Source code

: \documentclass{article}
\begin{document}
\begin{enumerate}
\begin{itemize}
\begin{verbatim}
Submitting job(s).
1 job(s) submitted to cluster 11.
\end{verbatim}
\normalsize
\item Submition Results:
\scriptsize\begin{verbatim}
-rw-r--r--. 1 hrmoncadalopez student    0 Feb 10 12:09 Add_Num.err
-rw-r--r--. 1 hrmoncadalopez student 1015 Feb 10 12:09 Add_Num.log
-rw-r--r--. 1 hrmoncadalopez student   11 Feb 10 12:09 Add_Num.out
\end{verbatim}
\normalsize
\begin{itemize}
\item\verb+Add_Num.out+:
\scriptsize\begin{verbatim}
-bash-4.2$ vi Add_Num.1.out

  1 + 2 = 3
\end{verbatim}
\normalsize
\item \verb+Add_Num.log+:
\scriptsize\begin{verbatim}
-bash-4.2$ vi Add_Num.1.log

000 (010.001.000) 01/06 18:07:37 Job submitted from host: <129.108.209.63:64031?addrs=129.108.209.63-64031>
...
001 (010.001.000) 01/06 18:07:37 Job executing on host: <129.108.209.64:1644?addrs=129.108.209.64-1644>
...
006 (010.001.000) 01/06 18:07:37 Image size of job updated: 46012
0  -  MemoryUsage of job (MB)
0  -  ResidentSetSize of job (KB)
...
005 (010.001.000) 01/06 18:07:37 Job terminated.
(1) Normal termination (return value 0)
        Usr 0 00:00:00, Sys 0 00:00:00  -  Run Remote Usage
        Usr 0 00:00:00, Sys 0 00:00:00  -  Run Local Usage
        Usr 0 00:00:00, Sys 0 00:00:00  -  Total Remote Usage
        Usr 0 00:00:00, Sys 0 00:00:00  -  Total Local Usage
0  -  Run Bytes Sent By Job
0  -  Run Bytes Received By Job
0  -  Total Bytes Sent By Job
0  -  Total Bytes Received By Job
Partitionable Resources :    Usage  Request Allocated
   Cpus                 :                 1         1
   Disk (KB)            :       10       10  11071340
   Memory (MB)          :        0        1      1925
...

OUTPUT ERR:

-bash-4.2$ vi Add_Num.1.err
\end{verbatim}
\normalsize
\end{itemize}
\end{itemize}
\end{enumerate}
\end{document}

* * *

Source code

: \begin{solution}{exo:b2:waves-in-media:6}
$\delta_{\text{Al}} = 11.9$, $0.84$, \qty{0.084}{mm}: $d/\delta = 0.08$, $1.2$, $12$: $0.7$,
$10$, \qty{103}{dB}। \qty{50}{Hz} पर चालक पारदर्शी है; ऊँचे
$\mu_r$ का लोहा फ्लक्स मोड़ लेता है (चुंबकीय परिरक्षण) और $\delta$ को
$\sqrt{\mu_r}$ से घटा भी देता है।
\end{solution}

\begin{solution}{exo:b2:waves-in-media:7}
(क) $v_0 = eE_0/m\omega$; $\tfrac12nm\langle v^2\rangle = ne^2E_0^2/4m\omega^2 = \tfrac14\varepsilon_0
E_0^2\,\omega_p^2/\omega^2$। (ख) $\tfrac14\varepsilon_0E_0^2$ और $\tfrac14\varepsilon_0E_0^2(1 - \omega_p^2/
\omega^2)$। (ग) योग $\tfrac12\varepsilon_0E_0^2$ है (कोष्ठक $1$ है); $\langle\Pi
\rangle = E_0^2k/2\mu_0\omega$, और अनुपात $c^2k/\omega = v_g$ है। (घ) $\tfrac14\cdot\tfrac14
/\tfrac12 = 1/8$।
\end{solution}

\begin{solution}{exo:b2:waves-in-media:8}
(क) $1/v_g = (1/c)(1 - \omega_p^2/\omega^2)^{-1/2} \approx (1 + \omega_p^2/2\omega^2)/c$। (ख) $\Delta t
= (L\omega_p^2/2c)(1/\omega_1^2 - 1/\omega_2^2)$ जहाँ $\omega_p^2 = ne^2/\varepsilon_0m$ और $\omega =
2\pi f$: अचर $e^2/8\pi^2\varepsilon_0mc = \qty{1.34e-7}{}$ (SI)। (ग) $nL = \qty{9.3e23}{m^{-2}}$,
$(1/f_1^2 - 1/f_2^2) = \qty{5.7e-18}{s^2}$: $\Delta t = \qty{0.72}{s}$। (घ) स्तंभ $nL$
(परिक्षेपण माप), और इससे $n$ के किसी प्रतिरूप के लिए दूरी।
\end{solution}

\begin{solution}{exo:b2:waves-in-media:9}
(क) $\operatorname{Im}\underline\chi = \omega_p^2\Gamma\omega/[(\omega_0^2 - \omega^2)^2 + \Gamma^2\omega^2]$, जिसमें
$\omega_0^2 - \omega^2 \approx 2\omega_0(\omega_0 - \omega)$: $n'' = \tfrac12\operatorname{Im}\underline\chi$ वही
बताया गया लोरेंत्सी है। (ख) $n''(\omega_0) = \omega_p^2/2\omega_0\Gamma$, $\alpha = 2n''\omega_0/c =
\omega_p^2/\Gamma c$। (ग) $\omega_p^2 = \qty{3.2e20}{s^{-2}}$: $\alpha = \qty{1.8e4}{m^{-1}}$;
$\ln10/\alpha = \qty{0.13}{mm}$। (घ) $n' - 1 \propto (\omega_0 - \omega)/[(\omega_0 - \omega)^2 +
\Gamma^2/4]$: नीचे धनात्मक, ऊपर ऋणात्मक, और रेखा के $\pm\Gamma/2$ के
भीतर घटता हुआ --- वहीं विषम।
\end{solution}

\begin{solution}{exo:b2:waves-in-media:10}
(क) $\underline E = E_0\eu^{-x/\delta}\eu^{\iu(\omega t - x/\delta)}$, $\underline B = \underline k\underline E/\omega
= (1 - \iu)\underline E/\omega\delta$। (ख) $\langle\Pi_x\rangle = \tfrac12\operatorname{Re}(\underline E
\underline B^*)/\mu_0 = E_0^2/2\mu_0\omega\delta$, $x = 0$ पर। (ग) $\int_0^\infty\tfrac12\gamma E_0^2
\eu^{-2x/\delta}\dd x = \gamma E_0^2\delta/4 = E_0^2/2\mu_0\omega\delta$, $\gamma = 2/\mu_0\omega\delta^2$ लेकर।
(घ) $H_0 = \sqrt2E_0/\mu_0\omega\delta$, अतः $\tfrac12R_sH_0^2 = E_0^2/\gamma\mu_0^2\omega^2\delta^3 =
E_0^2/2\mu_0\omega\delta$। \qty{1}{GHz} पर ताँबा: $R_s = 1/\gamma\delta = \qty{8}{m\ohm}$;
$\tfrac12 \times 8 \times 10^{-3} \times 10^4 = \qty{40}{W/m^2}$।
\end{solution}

# WHAT THIS TASK INVOLVES
Where a line of the entries holds the string "student", include it in the count, and give only the final number.

# RESPONSE
3